Certain functions can tell you whether the data is of a certain type:

• The typeof() function returns the data type
• is.foo() functions return Booleans for whether the argument is of type foo
• is.numeric()
• is.character()

This can also be extended to data structures (as we will see later.)

typeof(7)

## [1] "double"

is.numeric(7)

## [1] TRUE

is.na(7)

## [1] FALSE

is.na(7/0)

## [1] FALSE

is.na(0/0)

## [1] TRUE

is.character("FALSE")

## [1] TRUE

is.character(FALSE)

## [1] FALSE

===

is.character(7)

## [1] FALSE

is.character("7")

## [1] TRUE

is.character("seven")

## [1] TRUE

is.na("seven")

## [1] FALSE

Type-casting functions

These functions can convert one type type to another data type. We’ll see that this is incredibly useful later when you need objects to be of certain types.

as.character(5/6)

## [1] "0.833333333333333"

as.numeric(as.character(5/6))

## [1] 0.8333333

6 * as.numeric(as.character(5/6))

## [1] 5

5/6 == as.numeric(as.character(5/6))

## [1] FALSE

Data can have names

We can give names to data objects; these give us variables. Some variables are built-in:

pi

## [1] 3.141593

Variables can be arguments to functions or operators, just like constants:

pi * 10

## [1] 31.41593

cos(pi)

## [1] -1

===

We create variables with the assignment operator, <- or =

approx.pi = 22/7
approx.pi

## [1] 3.142857

diameter = 10
approx.pi * diameter

## [1] 31.42857

The assignment operator also changes values:

circumference = approx.pi * diameter
circumference

## [1] 31.42857

circumference = 30
circumference

## [1] 30

===

• The code you write will use variables with descriptive names
• Easier to design, easier to debug, easier to improve, and easier for others to read
• This is a first step toward abstraction: focusing on what a value represents, rather than how it is computed

R workspace

Your current R environment is called the workspace. It contains all the variables (named data types), data structures, and functions you defined.

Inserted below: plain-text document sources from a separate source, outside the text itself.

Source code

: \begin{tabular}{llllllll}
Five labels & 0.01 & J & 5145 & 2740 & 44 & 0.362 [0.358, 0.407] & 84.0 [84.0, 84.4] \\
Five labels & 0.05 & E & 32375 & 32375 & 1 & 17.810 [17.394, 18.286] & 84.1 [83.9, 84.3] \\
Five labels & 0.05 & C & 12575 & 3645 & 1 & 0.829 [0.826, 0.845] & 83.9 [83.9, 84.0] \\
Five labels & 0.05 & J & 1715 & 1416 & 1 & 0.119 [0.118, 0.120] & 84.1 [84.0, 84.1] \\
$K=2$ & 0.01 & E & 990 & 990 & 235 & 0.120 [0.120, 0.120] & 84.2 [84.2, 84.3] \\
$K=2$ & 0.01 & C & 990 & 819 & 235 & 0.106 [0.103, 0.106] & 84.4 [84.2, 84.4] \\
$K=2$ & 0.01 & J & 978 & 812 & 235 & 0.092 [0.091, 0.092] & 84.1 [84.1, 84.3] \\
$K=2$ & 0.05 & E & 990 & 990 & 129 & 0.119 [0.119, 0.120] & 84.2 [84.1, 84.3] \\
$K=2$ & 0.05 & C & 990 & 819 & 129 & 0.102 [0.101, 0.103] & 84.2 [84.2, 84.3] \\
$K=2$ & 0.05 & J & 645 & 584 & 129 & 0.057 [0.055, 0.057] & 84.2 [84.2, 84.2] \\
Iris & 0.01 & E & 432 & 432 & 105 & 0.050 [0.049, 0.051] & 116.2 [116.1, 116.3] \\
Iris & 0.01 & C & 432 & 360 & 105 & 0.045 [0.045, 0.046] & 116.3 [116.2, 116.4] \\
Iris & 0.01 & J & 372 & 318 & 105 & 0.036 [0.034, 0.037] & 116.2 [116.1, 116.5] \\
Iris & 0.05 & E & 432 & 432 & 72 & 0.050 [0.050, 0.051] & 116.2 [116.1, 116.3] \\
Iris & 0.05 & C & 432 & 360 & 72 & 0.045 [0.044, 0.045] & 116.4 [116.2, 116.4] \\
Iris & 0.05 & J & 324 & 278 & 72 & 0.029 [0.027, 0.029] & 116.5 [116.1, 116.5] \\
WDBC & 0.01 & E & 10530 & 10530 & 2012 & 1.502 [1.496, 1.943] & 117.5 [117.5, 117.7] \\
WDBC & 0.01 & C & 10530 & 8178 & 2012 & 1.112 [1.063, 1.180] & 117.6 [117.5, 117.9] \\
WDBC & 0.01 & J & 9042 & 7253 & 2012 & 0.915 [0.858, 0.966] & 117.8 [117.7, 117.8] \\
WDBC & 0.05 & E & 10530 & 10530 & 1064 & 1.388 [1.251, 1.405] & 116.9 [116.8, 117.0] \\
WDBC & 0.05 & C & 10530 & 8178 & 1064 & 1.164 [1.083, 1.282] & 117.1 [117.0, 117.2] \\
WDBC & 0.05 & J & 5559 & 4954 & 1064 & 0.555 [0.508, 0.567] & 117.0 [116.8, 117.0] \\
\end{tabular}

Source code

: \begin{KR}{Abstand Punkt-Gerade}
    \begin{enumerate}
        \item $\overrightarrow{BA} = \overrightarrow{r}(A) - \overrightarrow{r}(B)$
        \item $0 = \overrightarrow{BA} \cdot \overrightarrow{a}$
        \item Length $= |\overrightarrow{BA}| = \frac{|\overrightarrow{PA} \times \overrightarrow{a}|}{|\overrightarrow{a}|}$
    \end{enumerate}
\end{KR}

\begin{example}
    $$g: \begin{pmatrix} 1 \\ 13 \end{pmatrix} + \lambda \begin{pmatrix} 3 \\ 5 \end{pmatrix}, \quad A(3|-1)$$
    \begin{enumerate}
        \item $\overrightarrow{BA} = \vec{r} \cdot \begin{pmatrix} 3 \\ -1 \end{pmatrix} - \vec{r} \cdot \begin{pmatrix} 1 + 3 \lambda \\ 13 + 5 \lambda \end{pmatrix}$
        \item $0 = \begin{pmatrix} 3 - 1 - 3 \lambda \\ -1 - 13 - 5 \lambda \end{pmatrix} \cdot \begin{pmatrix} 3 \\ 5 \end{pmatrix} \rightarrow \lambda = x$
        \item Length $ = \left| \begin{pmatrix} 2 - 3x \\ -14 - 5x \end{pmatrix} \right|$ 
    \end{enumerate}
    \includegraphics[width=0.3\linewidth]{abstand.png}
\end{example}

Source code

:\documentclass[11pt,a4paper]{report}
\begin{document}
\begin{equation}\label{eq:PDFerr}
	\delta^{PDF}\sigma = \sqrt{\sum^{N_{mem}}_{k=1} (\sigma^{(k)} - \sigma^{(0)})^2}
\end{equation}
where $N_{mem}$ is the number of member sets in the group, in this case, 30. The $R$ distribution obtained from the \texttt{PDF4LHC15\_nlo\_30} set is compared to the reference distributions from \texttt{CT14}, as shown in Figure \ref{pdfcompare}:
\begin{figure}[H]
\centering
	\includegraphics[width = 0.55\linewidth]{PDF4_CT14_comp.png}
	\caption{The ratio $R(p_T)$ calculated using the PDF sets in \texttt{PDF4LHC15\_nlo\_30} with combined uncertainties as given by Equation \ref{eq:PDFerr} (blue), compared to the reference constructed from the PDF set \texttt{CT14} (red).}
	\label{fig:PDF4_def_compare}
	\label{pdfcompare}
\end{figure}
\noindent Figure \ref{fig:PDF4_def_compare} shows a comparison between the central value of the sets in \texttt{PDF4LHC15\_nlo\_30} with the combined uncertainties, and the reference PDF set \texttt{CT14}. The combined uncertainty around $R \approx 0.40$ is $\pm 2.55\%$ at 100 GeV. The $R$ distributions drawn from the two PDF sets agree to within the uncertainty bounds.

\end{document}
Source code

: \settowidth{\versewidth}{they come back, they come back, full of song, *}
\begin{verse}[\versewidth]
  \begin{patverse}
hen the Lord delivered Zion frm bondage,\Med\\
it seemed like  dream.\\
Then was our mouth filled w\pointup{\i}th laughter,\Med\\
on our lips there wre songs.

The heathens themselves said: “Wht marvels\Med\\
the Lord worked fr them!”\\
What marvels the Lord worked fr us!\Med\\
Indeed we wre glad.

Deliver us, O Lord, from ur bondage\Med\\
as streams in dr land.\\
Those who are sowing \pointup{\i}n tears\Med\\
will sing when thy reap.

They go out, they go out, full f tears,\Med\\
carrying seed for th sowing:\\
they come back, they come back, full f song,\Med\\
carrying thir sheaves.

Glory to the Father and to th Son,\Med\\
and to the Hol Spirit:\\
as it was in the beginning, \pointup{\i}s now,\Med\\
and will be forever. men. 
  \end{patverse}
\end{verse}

Your workspace lives in your compute memory and will be cleared once you exit RStudio provided you do not save the workspace image.

To see what variables are in your workspace, use

x = 5
ls()

## [1] "approx.pi"     "circumference" "diameter"      "x"

Getting rid of variables:

rm(x)
ls()

## [1] "approx.pi"     "circumference" "diameter"

rm(list=ls()) # Be warned! This erases everything
ls()

## character(0)

Reproducibility

• For reproducibility, you want any meaningful work to be fully repeatable by others. Namely, results should be reproduced by running the code you saved, not by saving the results directly.

• Thus, as already mentioned, saving your workspace onto your hard disk is not a good idea.

• What is a good idea? Writing clear, well-organized, well-documented code in .R or .Rmd file.